**What you have to do:** Images excepted, the data below must be repeated exactly.

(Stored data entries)
————
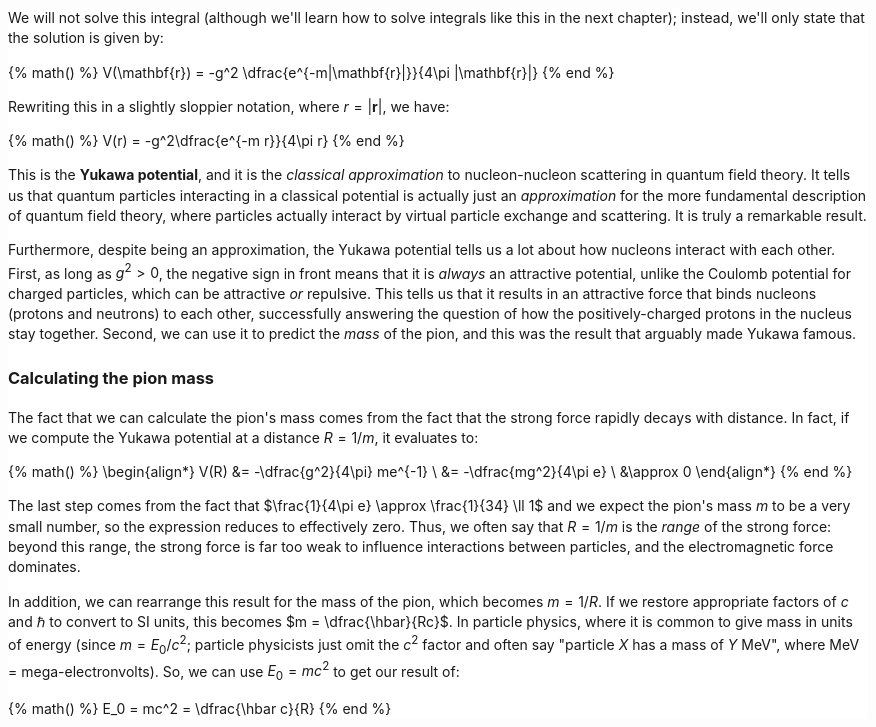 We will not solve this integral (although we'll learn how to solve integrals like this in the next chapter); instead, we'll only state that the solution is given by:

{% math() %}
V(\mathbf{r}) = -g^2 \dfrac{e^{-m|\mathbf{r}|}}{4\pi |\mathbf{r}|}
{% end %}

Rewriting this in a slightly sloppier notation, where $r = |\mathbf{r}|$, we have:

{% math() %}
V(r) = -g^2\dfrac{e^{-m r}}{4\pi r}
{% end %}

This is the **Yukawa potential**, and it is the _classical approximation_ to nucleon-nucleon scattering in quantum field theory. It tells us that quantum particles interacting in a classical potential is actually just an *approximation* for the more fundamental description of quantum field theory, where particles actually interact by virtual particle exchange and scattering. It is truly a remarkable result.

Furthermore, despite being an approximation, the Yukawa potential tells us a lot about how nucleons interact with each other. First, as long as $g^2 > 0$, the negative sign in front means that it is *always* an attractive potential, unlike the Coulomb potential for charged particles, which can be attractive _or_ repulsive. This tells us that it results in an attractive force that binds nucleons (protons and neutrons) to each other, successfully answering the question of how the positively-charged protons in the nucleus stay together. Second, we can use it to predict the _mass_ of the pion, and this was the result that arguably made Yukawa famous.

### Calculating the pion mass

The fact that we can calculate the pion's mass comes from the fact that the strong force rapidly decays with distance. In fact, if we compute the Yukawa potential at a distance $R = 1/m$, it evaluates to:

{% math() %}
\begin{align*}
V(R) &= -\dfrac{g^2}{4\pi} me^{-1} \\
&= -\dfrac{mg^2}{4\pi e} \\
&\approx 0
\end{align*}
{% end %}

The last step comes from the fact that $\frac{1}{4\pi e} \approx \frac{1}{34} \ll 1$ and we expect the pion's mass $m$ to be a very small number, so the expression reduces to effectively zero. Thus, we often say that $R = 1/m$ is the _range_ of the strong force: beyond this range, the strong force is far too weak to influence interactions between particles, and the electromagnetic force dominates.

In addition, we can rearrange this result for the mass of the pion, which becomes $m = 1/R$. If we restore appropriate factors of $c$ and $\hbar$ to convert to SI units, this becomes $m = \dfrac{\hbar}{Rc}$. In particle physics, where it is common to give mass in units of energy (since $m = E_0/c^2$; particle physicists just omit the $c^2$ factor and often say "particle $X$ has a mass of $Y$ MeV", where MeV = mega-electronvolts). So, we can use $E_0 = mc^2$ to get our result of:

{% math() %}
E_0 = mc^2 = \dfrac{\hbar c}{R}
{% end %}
————
**Finished exercise:**
 We will not solve this integral (although we'll learn how to solve integrals like this in the next chapter); instead, we'll only state that the solution is given by:

{% math() %}
V(\mathbf{r}) = -g^2 \dfrac{e^{-m|\mathbf{r}|}}{4\pi |\mathbf{r}|}
{% end %}

Rewriting this in a slightly sloppier notation, where $r = |\mathbf{r}|$, we have:

{% math() %}
V(r) = -g^2\dfrac{e^{-m r}}{4\pi r}
{% end %}

This is the **Yukawa potential**, and it is the _classical approximation_ to nucleon-nucleon scattering in quantum field theory. It tells us that quantum particles interacting in a classical potential is actually just an *approximation* for the more fundamental description of quantum field theory, where particles actually interact by virtual particle exchange and scattering. It is truly a remarkable result.

Furthermore, despite being an approximation, the Yukawa potential tells us a lot about how nucleons interact with each other. First, as long as $g^2 > 0$, the negative sign in front means that it is *always* an attractive potential, unlike the Coulomb potential for charged particles, which can be attractive _or_ repulsive. This tells us that it results in an attractive force that binds nucleons (protons and neutrons) to each other, successfully answering the question of how the positively-charged protons in the nucleus stay together. Second, we can use it to predict the _mass_ of the pion, and this was the result that arguably made Yukawa famous.

### Calculating the pion mass

The fact that we can calculate the pion's mass comes from the fact that the strong force rapidly decays with distance. In fact, if we compute the Yukawa potential at a distance $R = 1/m$, it evaluates to:

{% math() %}
\begin{align*}
V(R) &= -\dfrac{g^2}{4\pi} me^{-1} \\
&= -\dfrac{mg^2}{4\pi e} \\
&\approx 0
\end{align*}
{% end %}

The last step comes from the fact that $\frac{1}{4\pi e} \approx \frac{1}{34} \ll 1$ and we expect the pion's mass $m$ to be a very small number, so the expression reduces to effectively zero. Thus, we often say that $R = 1/m$ is the _range_ of the strong force: beyond this range, the strong force is far too weak to influence interactions between particles, and the electromagnetic force dominates.

In addition, we can rearrange this result for the mass of the pion, which becomes $m = 1/R$. If we restore appropriate factors of $c$ and $\hbar$ to convert to SI units, this becomes $m = \dfrac{\hbar}{Rc}$. In particle physics, where it is common to give mass in units of energy (since $m = E_0/c^2$; particle physicists just omit the $c^2$ factor and often say "particle $X$ has a mass of $Y$ MeV", where MeV = mega-electronvolts). So, we can use $E_0 = mc^2$ to get our result of:

{% math() %}
E_0 = mc^2 = \dfrac{\hbar c}{R}
{% end %}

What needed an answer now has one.